§ **Recorded data**:
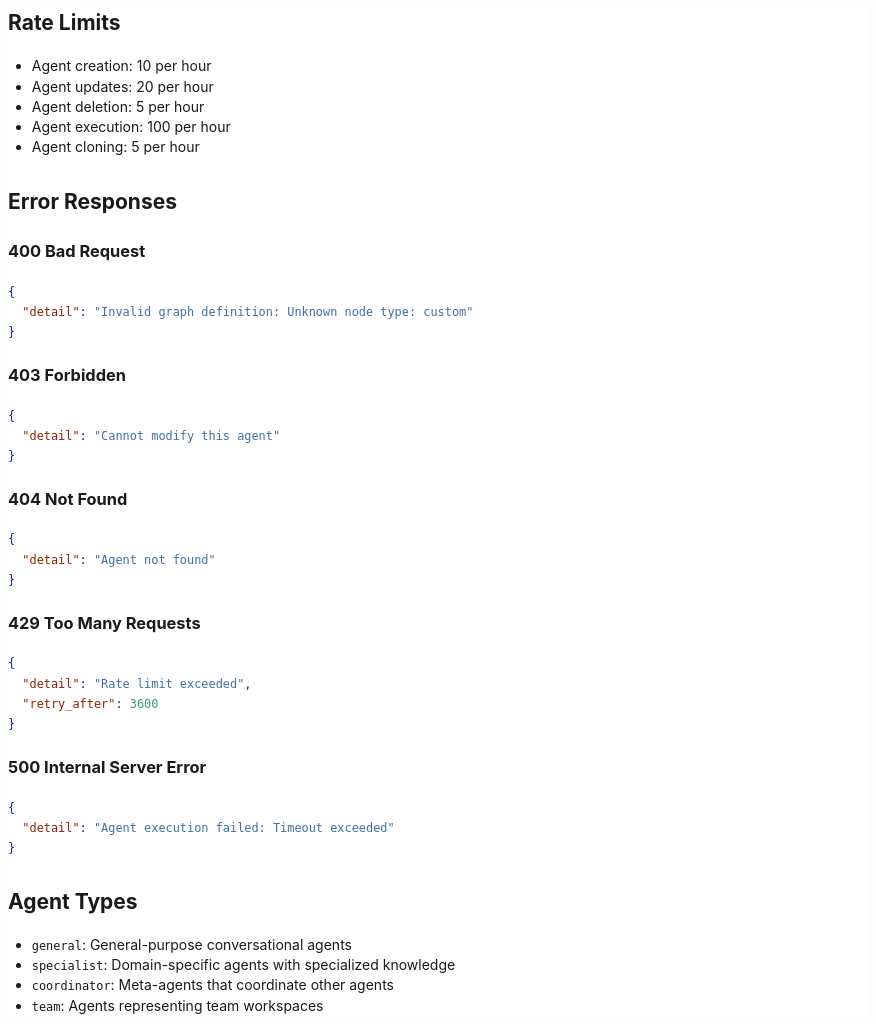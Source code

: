 ## Rate Limits

- Agent creation: 10 per hour
- Agent updates: 20 per hour
- Agent deletion: 5 per hour
- Agent execution: 100 per hour
- Agent cloning: 5 per hour

## Error Responses

### 400 Bad Request
```json
{
  "detail": "Invalid graph definition: Unknown node type: custom"
}
```

### 403 Forbidden
```json
{
  "detail": "Cannot modify this agent"
}
```

### 404 Not Found
```json
{
  "detail": "Agent not found"
}
```

### 429 Too Many Requests
```json
{
  "detail": "Rate limit exceeded",
  "retry_after": 3600
}
```

### 500 Internal Server Error
```json
{
  "detail": "Agent execution failed: Timeout exceeded"
}
```

## Agent Types

- `general`: General-purpose conversational agents
- `specialist`: Domain-specific agents with specialized knowledge
- `coordinator`: Meta-agents that coordinate other agents
- `team`: Agents representing team workspaces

§ **Task item**: I need each line from the listing where the word "Rate" occurs.

§ **Output below**:
: ## Rate Limits
  "detail": "Rate limit exceeded",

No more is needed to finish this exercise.